Em seus 63 anos de vida, o maranhense Reginaldo Fortuna nunca deixou de ser turrão e de tentar impor seus pontos de vista em tudo o que fazia

"Estou convencido de que a charge num jornal tem o mesmo peso que um editorial; ela não pode cair na vala comum da ilustração. Quem desenha na página nobre trabalha fundamentalmente com opinião, de uma maneira muito particular: a charge é mais direta que o texto. Nela, as acrobacias de estilo, em que tudo que é dito numa frase comporia um 'mas, porém, contudo, todavia' no parágrafo não tem lugar."

Estas palavras de Fortuna, falecido no último dia 5 de setembro em São Paulo, vítima de um fulminante ataque cardíaco, resumem o fundamental de sua atividade como chargista, artista gráfico, cronista e editor ao longo de 45 anos de atividade na imprensa.
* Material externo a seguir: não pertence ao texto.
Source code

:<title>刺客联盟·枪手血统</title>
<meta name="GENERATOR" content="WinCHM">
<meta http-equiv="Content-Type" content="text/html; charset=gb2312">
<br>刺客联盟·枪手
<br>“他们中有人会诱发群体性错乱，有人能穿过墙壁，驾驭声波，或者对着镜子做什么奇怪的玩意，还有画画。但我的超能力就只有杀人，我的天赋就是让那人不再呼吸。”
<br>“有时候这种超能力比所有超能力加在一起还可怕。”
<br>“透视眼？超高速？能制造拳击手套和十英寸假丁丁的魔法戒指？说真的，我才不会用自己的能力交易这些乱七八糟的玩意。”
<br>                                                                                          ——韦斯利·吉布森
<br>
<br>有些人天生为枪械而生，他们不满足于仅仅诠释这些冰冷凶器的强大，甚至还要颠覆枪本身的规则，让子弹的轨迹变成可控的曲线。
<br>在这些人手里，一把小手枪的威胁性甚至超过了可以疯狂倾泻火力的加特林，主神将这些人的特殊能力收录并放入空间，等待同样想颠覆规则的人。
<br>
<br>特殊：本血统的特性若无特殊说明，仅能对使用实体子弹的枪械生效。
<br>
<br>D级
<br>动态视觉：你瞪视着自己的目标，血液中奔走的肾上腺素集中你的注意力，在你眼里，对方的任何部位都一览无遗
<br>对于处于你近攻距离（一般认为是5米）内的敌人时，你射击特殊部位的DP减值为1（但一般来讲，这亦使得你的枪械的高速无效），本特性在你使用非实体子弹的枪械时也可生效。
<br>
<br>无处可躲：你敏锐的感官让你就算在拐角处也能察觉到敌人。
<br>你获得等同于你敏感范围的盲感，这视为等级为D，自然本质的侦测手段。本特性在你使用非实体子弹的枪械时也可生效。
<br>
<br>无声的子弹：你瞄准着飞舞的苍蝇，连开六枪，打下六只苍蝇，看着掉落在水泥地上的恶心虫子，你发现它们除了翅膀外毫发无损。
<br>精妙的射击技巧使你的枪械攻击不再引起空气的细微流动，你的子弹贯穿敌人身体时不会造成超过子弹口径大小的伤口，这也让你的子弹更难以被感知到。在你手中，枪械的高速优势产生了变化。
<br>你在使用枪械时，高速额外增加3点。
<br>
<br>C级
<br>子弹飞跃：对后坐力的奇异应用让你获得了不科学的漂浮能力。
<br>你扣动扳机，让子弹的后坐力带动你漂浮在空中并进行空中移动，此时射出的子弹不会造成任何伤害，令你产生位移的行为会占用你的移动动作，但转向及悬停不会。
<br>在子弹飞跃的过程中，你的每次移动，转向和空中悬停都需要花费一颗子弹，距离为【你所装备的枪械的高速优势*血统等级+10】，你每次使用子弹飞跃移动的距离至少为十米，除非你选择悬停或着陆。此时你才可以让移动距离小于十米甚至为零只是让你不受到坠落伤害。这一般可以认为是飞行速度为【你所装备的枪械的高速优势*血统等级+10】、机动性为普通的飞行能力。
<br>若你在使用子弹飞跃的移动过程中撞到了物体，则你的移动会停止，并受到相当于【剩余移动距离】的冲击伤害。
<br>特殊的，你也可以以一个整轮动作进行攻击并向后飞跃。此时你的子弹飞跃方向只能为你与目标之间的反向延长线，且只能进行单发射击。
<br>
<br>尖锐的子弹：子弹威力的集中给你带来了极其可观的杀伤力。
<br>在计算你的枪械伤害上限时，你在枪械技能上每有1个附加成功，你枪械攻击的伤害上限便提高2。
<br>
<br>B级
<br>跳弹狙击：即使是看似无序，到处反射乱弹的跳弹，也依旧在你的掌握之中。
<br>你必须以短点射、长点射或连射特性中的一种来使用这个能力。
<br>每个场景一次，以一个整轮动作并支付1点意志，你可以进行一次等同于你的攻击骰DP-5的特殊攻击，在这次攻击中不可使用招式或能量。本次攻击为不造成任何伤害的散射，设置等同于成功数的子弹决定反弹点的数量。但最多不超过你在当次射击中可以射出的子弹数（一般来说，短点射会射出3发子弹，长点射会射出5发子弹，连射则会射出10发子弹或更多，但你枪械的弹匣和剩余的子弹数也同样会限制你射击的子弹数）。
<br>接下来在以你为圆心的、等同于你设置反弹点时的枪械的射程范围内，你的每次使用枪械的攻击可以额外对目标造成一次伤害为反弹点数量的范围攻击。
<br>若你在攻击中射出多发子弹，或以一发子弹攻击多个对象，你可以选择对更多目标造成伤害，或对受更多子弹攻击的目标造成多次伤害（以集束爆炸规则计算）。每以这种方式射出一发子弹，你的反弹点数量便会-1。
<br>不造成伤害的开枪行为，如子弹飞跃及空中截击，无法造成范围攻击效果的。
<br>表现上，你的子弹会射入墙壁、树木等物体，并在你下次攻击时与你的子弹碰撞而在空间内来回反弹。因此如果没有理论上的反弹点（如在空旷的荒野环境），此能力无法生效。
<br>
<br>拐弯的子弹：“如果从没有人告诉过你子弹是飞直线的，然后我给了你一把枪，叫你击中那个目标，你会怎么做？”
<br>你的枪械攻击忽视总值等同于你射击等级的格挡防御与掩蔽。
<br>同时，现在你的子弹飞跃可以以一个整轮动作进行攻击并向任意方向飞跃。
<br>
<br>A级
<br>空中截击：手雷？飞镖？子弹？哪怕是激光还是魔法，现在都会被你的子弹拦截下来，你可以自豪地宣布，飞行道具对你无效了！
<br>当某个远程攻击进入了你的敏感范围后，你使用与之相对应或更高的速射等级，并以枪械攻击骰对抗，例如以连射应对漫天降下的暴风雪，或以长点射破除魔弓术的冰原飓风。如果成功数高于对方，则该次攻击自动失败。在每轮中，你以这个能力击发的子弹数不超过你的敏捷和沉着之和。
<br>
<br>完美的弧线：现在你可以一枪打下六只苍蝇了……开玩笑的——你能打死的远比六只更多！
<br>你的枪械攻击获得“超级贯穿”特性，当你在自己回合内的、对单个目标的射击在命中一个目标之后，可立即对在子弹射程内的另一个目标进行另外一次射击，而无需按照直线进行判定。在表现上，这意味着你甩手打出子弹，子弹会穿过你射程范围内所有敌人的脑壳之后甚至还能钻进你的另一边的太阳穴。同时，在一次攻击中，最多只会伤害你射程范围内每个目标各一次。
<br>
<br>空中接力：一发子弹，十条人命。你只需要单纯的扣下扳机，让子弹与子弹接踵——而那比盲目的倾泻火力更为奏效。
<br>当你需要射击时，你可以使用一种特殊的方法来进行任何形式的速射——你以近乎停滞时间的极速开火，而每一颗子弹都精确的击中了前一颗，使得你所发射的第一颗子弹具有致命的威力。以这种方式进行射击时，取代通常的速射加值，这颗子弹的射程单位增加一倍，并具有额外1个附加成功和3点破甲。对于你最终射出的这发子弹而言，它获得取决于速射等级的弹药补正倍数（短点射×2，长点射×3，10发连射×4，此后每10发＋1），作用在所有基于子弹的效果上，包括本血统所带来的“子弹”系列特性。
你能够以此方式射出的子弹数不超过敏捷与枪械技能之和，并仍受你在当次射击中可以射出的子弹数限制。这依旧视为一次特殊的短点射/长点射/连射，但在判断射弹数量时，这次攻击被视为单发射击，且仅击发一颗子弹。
Em seus 63 anos de vida, o maranhense Reginaldo Fortuna nunca deixou de ser turrão e de tentar impor seus pontos de vista em tudo o que fazia. A face mais visível dessa personalidade única era o seu traço inconfundível, feito de linhas aparentemente aleatórias que escondiam por trás os desígnios de um perfeccionista.

"Eu me identifico com os modernistas, nas sua busca pelo apuro formal e na fuga do fígurativismo fácil", insistia ele.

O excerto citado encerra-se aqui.